Gustave Daae knew one thing for certain, his young daughter was unreservedly, _unsettlingly_ concerned for his health and well-being.

He'd lost count of how many times he'd caught her staring at him after a single sneeze or cough, even when the source had been as innocent as a dust cloud knocked free off a tall shelf. Several times he'd thought of confronting her about it, but he didn't even know where'd he'd start. Gustave couldn't help but feel as though her concern was part of something deeper, something he couldn't quite grasp. Not to mention that, if Christine was indeed gravely distressed, blankly telling her not to worry without any deeper understanding of the situation would undoubtedly cause only more anxiety.

And so Gustave waited, keeping his own watchful eye on her in return.

There was something undeniably different about his daughter, even if he couldn't quite specifically put his finger on what that difference was. As the days progressed and his unease grew, he realized that it - whatever it _was_ - had started months ago.
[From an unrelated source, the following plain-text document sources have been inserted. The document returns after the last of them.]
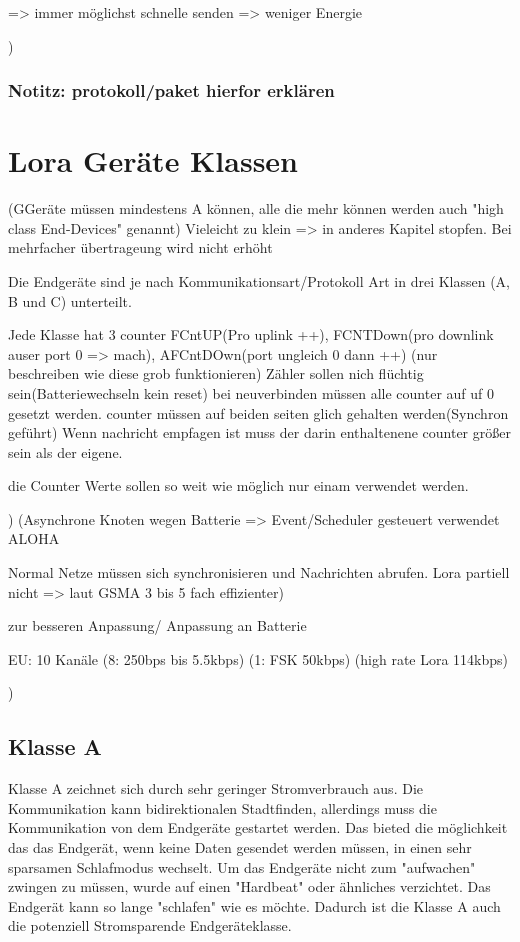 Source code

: \documentclass[a4paper,12pt]{article}
\begin{document}
                    => immer möglichst schnelle senden => weniger Energie

                )
                \subsubsection{Notitz: protokoll/paket hierfor erklären}
    \section{Lora Geräte Klassen}
        \cite{LoRaSpec}(GGeräte müssen mindestens A können, alle die mehr können werden auch "high class End-Devices" genannt)
        Vieleicht zu klein => in anderes Kapitel stopfen. Bei mehrfacher übertrageung wird nicht erhöht

        Die Endgeräte sind je nach Kommunikationsart/Protokoll Art in drei Klassen (A, B und C) unterteilt. 
        
        Jede Klasse hat 3 counter FCntUP(Pro uplink ++), FCNTDown(pro downlink auser port 0 => mach), AFCntDOwn(port ungleich 0 dann ++)   (nur beschreiben wie diese grob funktionieren) Zähler sollen nich flüchtig sein(Batteriewechseln kein reset)
        bei neuverbinden müssen alle counter auf uf 0 gesetzt werden. counter müssen auf beiden seiten glich gehalten werden(Synchron geführt)
        Wenn nachricht empfagen ist muss der darin enthaltenene counter größer sein als der eigene. 

        die Counter Werte sollen so weit wie möglich nur einam verwendet werden.
        
        )
        \cite{LoraClasses}
        \cite{WhatIsLoRa}(Asynchrone Knoten wegen Batterie => Event/Scheduler gesteuert verwendet ALOHA
        
        Normal Netze müssen sich synchronisieren und Nachrichten abrufen. Lora partiell nicht => laut GSMA 3 bis 5 fach effizienter)
    
        zur besseren Anpassung/ Anpassung an Batterie
        
        EU: 10 Kanäle (8: 250bps bis 5.5kbps) (1: FSK 50kbps) (high rate Lora 114kbps)

        )
        \subsection{Klasse A}\label{sec:ClassA}
            Klasse A zeichnet sich durch sehr geringer Stromverbrauch aus. Die Kommunikation kann bidirektionalen Stadtfinden, allerdings muss die Kommunikation von dem Endgeräte gestartet werden. Das bieted die möglichkeit das das Endgerät, wenn keine Daten gesendet werden müssen, in einen sehr
            sparsamen Schlafmodus wechselt. Um das Endgeräte nicht zum "aufwachen" zwingen zu müssen, wurde auf einen "Hardbeat" oder ähnliches verzichtet. Das Endgerät kann so lange "schlafen" wie es möchte. Dadurch ist die Klasse A auch die potenziell Stromsparende Endgeräteklasse.
            
\end{document}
His first thought had been that Christine might've been suffering some youthful form of heartbreak following the young Vicomte's sudden departure, but - he'd soon decided - that couldn't have been it. Playing back the days in his head, the peculiarities of her behavior had shortly _before_ then, although he still couldn't recall a singular origin.

This odd withdrawal of hers, a veil of distrust and secrecy drawn viciously around her and barbed with a hollow cheer, had happened before on a slightly smaller scale around the first anniversary of his wife's death. Christine's unexpected sullenness had caused Gustave a great deal of concern at first but, after realizing the connection, had also been understandable. He checked the calendar again after supper that night, wondering if he'd forgotten some other tragic day, but the weeks were white and clear.

And the strangest thing was that her moods came and went.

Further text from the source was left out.